At present I am reading through a commentary on 1-2 Thessalonians (by Mark Howell), sent to me by B&H Publishing for review.¹ In many respects, it’s clearly written, contains minimal footnotes so as not to distract the reader, and it’s not over-burdened with protracted exegetical discussions, thus making it a useful commentary for the majority of pastors and interested church members. However, it must be said, the treatments on the eschatological portions of the two letters quickly reveal that this commentary’s usefulness and appeal will be rather limited. By that I mean: if you’re a Dispensationalist (particularly of the non-Progressive type), then you’ll enjoy this commentary–especially the bits on 1Thess 4.13–5.11 and 2Thess 2.1-12. If, however, you’re outside the Dispy camp (and outside of the US, for that matter), then you’ll either be confused, frustrated, or completely unconvinced. As I’ve read through Howell’s treatment, these outcomes have been my experience. Here’s one example as to why.

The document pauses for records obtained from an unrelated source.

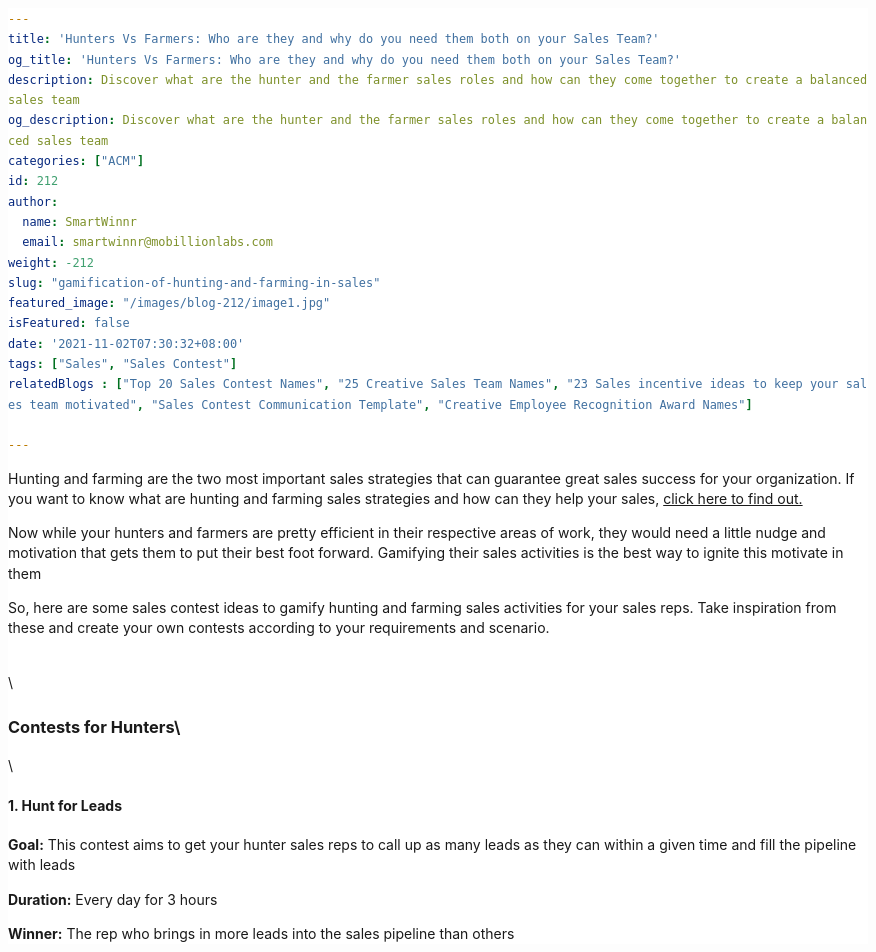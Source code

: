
 ```yaml
---
title: 'Hunters Vs Farmers: Who are they and why do you need them both on your Sales Team?'
og_title: 'Hunters Vs Farmers: Who are they and why do you need them both on your Sales Team?'
description: Discover what are the hunter and the farmer sales roles and how can they come together to create a balanced sales team
og_description: Discover what are the hunter and the farmer sales roles and how can they come together to create a balanced sales team
categories: ["ACM"]
id: 212
author:
  name: SmartWinnr
  email: smartwinnr@mobillionlabs.com
weight: -212
slug: "gamification-of-hunting-and-farming-in-sales"
featured_image: "/images/blog-212/image1.jpg"
isFeatured: false
date: '2021-11-02T07:30:32+08:00'
tags: ["Sales", "Sales Contest"]
relatedBlogs : ["Top 20 Sales Contest Names", "25 Creative Sales Team Names", "23 Sales incentive ideas to keep your sales team motivated", "Sales Contest Communication Template", "Creative Employee Recognition Award Names"]

---
```


Hunting and farming are the two most important sales strategies that can guarantee great sales success for your organization. If you want to know what are hunting and farming sales strategies and how can they help your sales, [click here to find out.]((https://www.smartwinnr.com/post/hunters-vs-farmers-who-are-they-and-why-do-you-need-them-both-on-your-sales-team?/))

Now while your hunters and farmers are pretty efficient in their respective areas of work, they would need a little nudge and motivation that gets them to put their best foot forward. Gamifying their sales activities is the best way to ignite this motivate in them

So, here are some sales contest ideas to gamify hunting and farming sales activities for your sales reps. Take inspiration from these and create your own contests according to your requirements and scenario.

\
\

### **Contests for Hunters**\

\

#### **1. Hunt for Leads**

**Goal:** This contest aims to get your hunter sales reps to call up as many leads as they can within a given time and fill the pipeline with leads

**Duration:** Every day for 3 hours

**Winner:** The rep who brings in more leads into the sales pipeline than others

In his discussion on 1Thess 4.13-18, Howell adheres to the usual Dispy line concerning the so-called rapture of the church (see 116-24). Specifically, he follows the rapture view as espoused by Classical and Revised/Modified Dispensationalism, which is: Christ returns–but never touches down on the earth (so it’s not the real second coming; that happens later)–raptures the church (i.e. true believers), they all head off to heaven for seven years while all hell breaks loose upon the world and the unlucky sods left behind. However, in his discussion on 2Thess 1.6-12 and 2.1-12, Howell appears to depart from the usual Dispy line when he speaks about those who will both experience/witness the revelation of the “man of lawlessness” and be present at the final (real) coming of Christ (see 198-206 and 216-32). Howell says it will be the church, the believers, the faithful, etc. In some cases, Howell makes certain we see that Paul is saying these things directly and specifically to the Thessalonian believers–i.e. the church. You know, the audience who was earlier promised a rapture at Christ’s (not-really-the-)second coming.

This is odd partly because most Dispys see the description of 2Thess 2.1-12 as that which occurs at the end of the tribulation period (i.e. seven years post-rapture) and thus involving only those not raptured (i.e. not the church), but also because Howell has already said the church will be raptured prior to the tribulation–à la 1Thess 4.13-18. But he’s also suggesting the church will be present on earth post-tribulation. How are we to account for this? Moreover, it should be noted, Howell does revert back to the usual Dispy line by seeing the “restrainer” in 2Thess 2.6-7 as the Holy Spirit (see 228-29), which is occasionally taken as justification for situating the rapture of 1Thess 4.13-18 in 2Thess 2. I’m thinking of David Dean’s argument in particular, who makes a similar claim.² The (apparent) problem remains, however: how can there be believers, faithful followers of Jesus, or a “church” post-rapture when the Holy Spirit is out of the way³–since, theologically speaking, the Spirit is means by which one is sanctified before God–and the (true) church is already in heaven waiting for the seven years of hell-on-earth to end?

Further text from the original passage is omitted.